Le Stade Rochelais et l’association Groupe e ont mis en place un accompagnement professionnel pour les joueuses. Dans le cadre de cette initiative, les entreprises partenaires du club, ou du bassin local, sont sollicitées pour leur proposer des solutions d’emploi adaptées à leur calendrier sportif et leurs besoins. Cet accompagnement global, de la recherche d’emploi jusqu’à la préparation de l’entretien d’embauche, permet aux joueuses de se libérer d’inquiétudes et de s’entraîner dans de meilleures conditions.

Le Groupe e sponsorise deux équipes féminines de rugby

Le Groupe e est un ensemblier de l’économie sociale et solidaire, à but non lucratif, réunissant 4 associations et 3 SCOP (Société coopérative et participative). Pour se faire connaître en tant que groupe engagé dans les secteurs de l’emploi, de l’insertion et de la formation, il décide de sponsoriser des équipes sportives.

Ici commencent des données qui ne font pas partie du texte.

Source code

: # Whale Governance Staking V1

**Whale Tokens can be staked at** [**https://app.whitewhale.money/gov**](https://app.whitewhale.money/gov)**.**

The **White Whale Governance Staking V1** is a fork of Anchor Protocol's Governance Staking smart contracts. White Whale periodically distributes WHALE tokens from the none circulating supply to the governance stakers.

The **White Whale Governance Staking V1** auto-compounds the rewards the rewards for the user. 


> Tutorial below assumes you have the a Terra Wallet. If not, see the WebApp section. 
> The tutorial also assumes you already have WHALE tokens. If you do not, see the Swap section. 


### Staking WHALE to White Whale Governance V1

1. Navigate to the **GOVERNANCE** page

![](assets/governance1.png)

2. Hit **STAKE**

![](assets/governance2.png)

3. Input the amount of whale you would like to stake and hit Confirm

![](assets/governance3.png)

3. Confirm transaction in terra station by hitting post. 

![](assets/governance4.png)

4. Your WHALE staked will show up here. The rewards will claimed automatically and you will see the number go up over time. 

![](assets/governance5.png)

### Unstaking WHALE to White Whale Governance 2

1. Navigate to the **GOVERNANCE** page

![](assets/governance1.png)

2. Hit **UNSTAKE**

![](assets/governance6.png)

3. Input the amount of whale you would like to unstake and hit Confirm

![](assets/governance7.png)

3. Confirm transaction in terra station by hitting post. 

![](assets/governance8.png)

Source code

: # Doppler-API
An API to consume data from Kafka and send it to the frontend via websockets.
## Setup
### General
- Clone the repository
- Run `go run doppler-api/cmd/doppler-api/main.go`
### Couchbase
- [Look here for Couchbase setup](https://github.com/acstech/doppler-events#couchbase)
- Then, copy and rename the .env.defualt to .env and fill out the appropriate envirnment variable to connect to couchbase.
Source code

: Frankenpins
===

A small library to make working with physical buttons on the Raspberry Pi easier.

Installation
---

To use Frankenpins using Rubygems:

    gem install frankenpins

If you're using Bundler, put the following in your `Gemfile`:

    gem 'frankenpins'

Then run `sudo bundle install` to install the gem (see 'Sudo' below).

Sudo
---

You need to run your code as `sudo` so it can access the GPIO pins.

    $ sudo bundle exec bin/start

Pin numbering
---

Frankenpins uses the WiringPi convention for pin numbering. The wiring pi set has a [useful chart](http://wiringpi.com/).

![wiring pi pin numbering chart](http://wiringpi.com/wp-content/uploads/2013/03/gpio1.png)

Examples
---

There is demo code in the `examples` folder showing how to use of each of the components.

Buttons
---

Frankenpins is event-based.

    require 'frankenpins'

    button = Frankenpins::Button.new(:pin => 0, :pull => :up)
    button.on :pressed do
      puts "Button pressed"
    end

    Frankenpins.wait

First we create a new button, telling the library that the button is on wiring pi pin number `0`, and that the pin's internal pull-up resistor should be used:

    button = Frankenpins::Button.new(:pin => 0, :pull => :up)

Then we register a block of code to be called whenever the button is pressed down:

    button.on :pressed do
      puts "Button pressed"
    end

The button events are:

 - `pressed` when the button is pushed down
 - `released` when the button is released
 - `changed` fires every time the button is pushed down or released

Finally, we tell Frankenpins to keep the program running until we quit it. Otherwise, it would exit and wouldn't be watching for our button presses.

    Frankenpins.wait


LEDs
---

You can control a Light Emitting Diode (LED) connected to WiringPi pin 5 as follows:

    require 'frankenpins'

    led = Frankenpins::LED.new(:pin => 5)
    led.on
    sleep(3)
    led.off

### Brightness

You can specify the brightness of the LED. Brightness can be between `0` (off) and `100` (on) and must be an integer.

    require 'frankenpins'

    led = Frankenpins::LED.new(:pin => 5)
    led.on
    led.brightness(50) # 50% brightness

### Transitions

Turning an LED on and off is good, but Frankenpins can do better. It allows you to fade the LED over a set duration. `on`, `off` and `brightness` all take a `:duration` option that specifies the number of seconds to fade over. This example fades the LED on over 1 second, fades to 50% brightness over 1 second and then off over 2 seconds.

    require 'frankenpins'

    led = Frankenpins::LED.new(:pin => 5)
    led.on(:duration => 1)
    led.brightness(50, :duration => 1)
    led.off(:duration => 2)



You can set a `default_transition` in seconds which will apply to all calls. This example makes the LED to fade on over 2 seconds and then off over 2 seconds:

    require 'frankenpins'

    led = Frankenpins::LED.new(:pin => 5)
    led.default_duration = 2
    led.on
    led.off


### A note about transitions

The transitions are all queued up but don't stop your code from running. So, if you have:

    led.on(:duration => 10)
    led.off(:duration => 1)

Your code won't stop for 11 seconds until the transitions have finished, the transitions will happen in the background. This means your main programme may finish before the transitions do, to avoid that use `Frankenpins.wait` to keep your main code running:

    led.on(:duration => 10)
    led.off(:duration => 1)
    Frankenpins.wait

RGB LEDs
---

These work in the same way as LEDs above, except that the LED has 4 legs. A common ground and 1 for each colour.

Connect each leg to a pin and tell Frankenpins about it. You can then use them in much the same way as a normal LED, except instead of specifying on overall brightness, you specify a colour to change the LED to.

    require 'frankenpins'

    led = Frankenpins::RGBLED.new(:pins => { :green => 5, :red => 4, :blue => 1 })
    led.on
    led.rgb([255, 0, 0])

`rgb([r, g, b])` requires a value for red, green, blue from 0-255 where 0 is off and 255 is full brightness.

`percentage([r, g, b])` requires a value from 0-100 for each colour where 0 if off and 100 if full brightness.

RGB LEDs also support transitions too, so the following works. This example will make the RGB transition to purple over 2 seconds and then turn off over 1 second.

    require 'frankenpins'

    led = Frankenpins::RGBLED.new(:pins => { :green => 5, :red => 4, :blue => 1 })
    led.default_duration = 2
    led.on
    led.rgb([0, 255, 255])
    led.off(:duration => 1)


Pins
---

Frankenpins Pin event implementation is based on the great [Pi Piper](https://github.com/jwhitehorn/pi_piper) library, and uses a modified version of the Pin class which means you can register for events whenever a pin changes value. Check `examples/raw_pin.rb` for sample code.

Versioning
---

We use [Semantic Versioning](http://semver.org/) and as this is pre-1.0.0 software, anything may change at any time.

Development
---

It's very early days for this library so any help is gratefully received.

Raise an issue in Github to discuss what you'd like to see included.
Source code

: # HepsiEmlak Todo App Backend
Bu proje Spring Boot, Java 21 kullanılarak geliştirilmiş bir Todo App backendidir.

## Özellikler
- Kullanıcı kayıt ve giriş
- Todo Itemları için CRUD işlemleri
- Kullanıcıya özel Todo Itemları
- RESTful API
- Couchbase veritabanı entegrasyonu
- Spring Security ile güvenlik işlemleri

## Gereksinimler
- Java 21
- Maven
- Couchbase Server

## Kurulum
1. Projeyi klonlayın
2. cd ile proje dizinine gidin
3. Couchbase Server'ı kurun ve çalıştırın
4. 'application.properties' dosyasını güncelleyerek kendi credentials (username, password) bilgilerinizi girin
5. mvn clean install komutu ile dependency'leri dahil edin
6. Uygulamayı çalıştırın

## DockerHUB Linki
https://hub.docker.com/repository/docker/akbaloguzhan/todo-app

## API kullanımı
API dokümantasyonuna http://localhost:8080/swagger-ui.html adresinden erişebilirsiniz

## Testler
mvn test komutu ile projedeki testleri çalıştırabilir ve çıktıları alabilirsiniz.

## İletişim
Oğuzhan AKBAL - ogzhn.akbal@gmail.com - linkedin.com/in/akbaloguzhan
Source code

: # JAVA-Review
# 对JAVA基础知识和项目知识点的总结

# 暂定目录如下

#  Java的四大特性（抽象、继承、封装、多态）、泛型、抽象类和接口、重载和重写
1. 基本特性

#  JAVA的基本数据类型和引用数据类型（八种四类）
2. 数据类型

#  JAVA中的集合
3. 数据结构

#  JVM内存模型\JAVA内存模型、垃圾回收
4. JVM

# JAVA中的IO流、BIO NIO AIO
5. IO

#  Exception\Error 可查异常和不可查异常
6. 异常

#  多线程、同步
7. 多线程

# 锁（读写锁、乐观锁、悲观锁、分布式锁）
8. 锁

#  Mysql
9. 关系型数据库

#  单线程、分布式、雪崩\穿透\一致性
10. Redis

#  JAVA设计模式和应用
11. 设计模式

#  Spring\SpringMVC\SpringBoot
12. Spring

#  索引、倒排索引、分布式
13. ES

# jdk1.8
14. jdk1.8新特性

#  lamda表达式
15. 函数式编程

« On voulait sponsoriser des équipes représentant les valeurs de l’ensemblier, explique Jeanne Nicod, chargée de mission développement du Groupe e. On a trouvé qu’il y avait un beau parallèle à faire entre le sport féminin et nos publics. Et on a choisi le rugby car l’ensemblier est implanté sur la façade atlantique et en Auvergne, deux terres de rugby ». Depuis septembre 2019, le groupe sponsorise deux équipes féminines, l’ASM Romagnat et les POC’ettes du Stade Rochelais.

Equipe du groupe e avec deux joueuses du Stade Rochelais
Jeanne Nicod et Antoine Pouget du Groupe e avec Lucie et Louna du Stade Rochelais

L’expertise du sponsor au profit du double projet

Comme le résume Alexandre Barès, coach de l’équipe féminine du Stade Rochelais, « le sport féminin, c’est du double projet. Au Stade Rochelais, on essaie de pousser les joueuses sur les deux cotés ».

Côté professionnel, le nouveau sponsor perçoit rapidement la problématique des jeunes athlètes qui s’entraînent intensément mais ne perçoivent aucune rémunération. Spécialisé dans l’emploi, l’insertion et la formation, le groupe décide alors d’apporter son expertise au profit des joueuses. « Le Groupe e est un partenaire financier du club mais aussi un partenaire social. C’est un partenariat à double profit pour nous », explique le coach.

A partir de ce moment là, plusieurs joueuses prennent contact avec Jeanne Nicod et Antoine Pouget, du Groupe e, pour leur faire part des difficultés qu’elles rencontrent dans leur double, voire triple projet (rugby, études, emploi). « Elles sont tellement passionnées par leur sport qu’elles n’envisagent pas d’abandonner le rugby jusqu’au jour où elles n’ont plus le choix tellement les contraintes sont fortes », déplore Jeanne Nicod.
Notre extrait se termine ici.